Description
Bug report
Bug summary
With a lot of the modern fonts containing exotic font weights like “Thin” or “Ultra bold”, matplotlib will sometimes pick the wrong font weight because it assumes that any font weight that it doesn’t recognize is either normal (400) or bold (700), even though there is a “Regular” available. Ultimately which one matplotlib picks seems to be actually kind of random, probably depending on the order in which the fonts appear in the font cache.

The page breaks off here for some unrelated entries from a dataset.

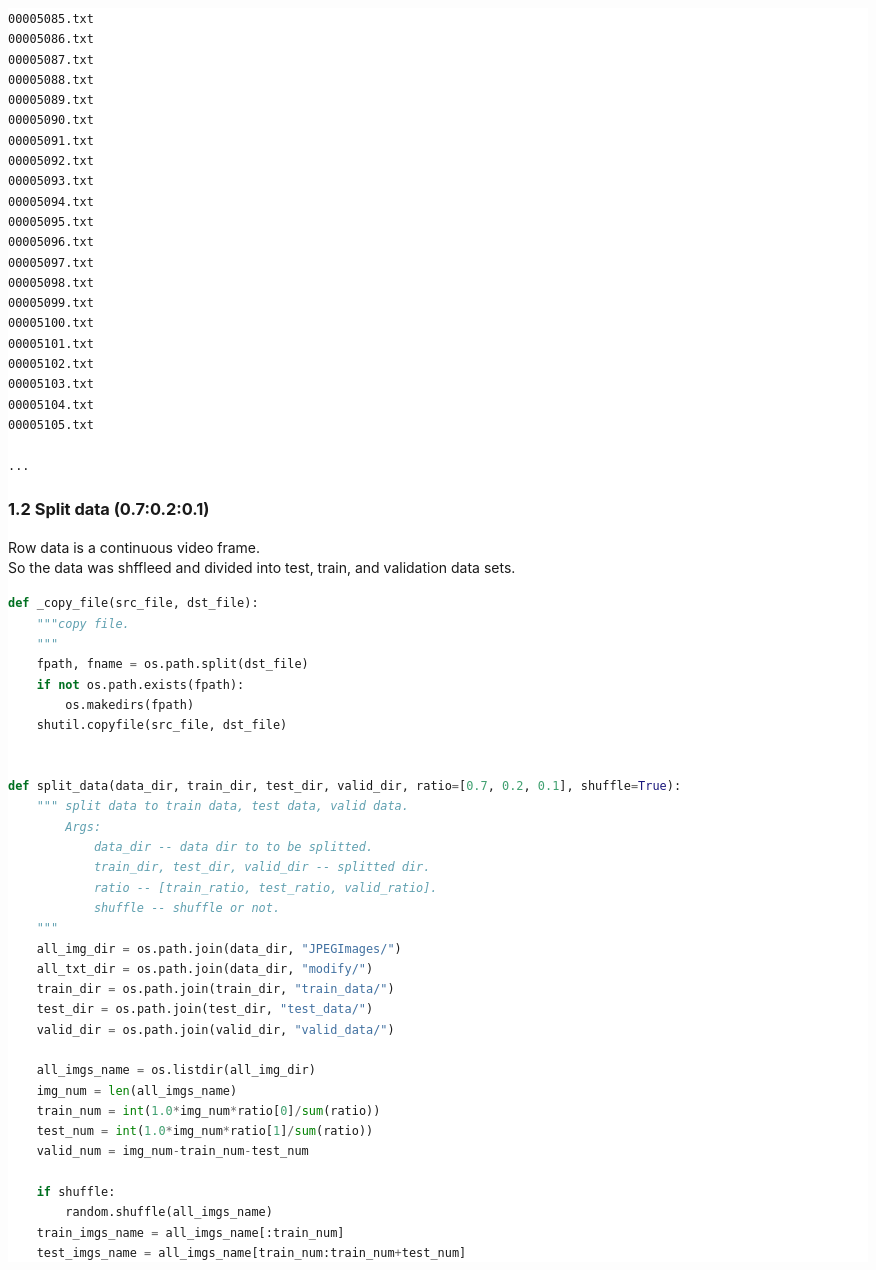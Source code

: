     00005085.txt
    00005086.txt
    00005087.txt
    00005088.txt
    00005089.txt
    00005090.txt
    00005091.txt
    00005092.txt
    00005093.txt
    00005094.txt
    00005095.txt
    00005096.txt
    00005097.txt
    00005098.txt
    00005099.txt
    00005100.txt
    00005101.txt
    00005102.txt
    00005103.txt
    00005104.txt
    00005105.txt

    ...

    

### 1.2 Split data (0.7:0.2:0.1)

Row data is a continuous video frame. <br>
So the data was shffleed and divided into test, train, and validation data sets.


```python
def _copy_file(src_file, dst_file):
    """copy file.
    """ 
    fpath, fname = os.path.split(dst_file)
    if not os.path.exists(fpath):
        os.makedirs(fpath)
    shutil.copyfile(src_file, dst_file)


def split_data(data_dir, train_dir, test_dir, valid_dir, ratio=[0.7, 0.2, 0.1], shuffle=True):
    """ split data to train data, test data, valid data.
        Args:
            data_dir -- data dir to to be splitted.
            train_dir, test_dir, valid_dir -- splitted dir.
            ratio -- [train_ratio, test_ratio, valid_ratio].
            shuffle -- shuffle or not.
    """
    all_img_dir = os.path.join(data_dir, "JPEGImages/")
    all_txt_dir = os.path.join(data_dir, "modify/")
    train_dir = os.path.join(train_dir, "train_data/")
    test_dir = os.path.join(test_dir, "test_data/")
    valid_dir = os.path.join(valid_dir, "valid_data/")

    all_imgs_name = os.listdir(all_img_dir)
    img_num = len(all_imgs_name)
    train_num = int(1.0*img_num*ratio[0]/sum(ratio))
    test_num = int(1.0*img_num*ratio[1]/sum(ratio))
    valid_num = img_num-train_num-test_num

    if shuffle:
        random.shuffle(all_imgs_name)
    train_imgs_name = all_imgs_name[:train_num]
    test_imgs_name = all_imgs_name[train_num:train_num+test_num]
```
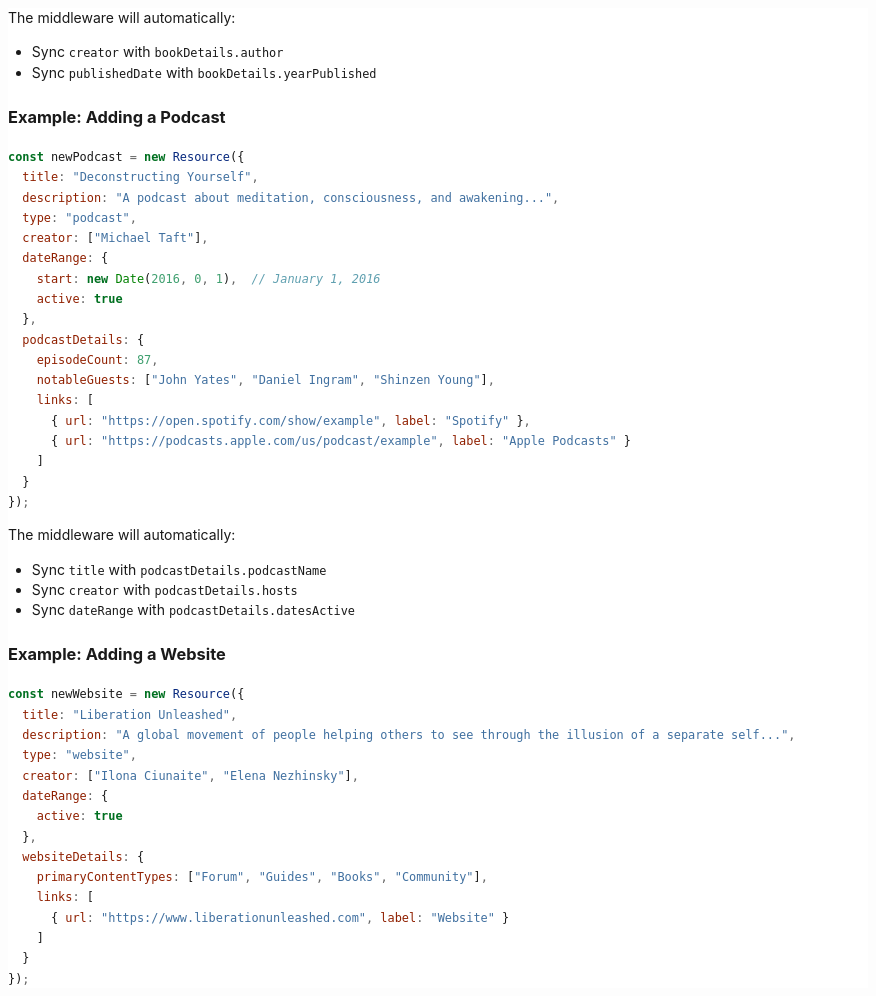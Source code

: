 The middleware will automatically:
- Sync `creator` with `bookDetails.author`
- Sync `publishedDate` with `bookDetails.yearPublished`

### Example: Adding a Podcast

```javascript
const newPodcast = new Resource({
  title: "Deconstructing Yourself",
  description: "A podcast about meditation, consciousness, and awakening...",
  type: "podcast",
  creator: ["Michael Taft"],
  dateRange: {
    start: new Date(2016, 0, 1),  // January 1, 2016
    active: true
  },
  podcastDetails: {
    episodeCount: 87,
    notableGuests: ["John Yates", "Daniel Ingram", "Shinzen Young"],
    links: [
      { url: "https://open.spotify.com/show/example", label: "Spotify" },
      { url: "https://podcasts.apple.com/us/podcast/example", label: "Apple Podcasts" }
    ]
  }
});
```

The middleware will automatically:
- Sync `title` with `podcastDetails.podcastName`
- Sync `creator` with `podcastDetails.hosts`
- Sync `dateRange` with `podcastDetails.datesActive`

### Example: Adding a Website

```javascript
const newWebsite = new Resource({
  title: "Liberation Unleashed",
  description: "A global movement of people helping others to see through the illusion of a separate self...",
  type: "website",
  creator: ["Ilona Ciunaite", "Elena Nezhinsky"],
  dateRange: {
    active: true
  },
  websiteDetails: {
    primaryContentTypes: ["Forum", "Guides", "Books", "Community"],
    links: [
      { url: "https://www.liberationunleashed.com", label: "Website" }
    ]
  }
});
```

This is what the logic in font_manager.py
looks like:
weight = next((w for w in weight_dict if sfnt4.find(w) >= 0), None)
if not weight:
if font.style_flags & ft2font.BOLD:
weight = 700
else:
weight = 400
sfnt4
appears to be a string that contains the full name of the font, including the weight. The problem with this approach is that if it doesn’t recognize the weight, it will simply assume the weight is either 400 or 700. A “Thin” font that was mistakenly labeled 400 might get picked over a “Regular” font.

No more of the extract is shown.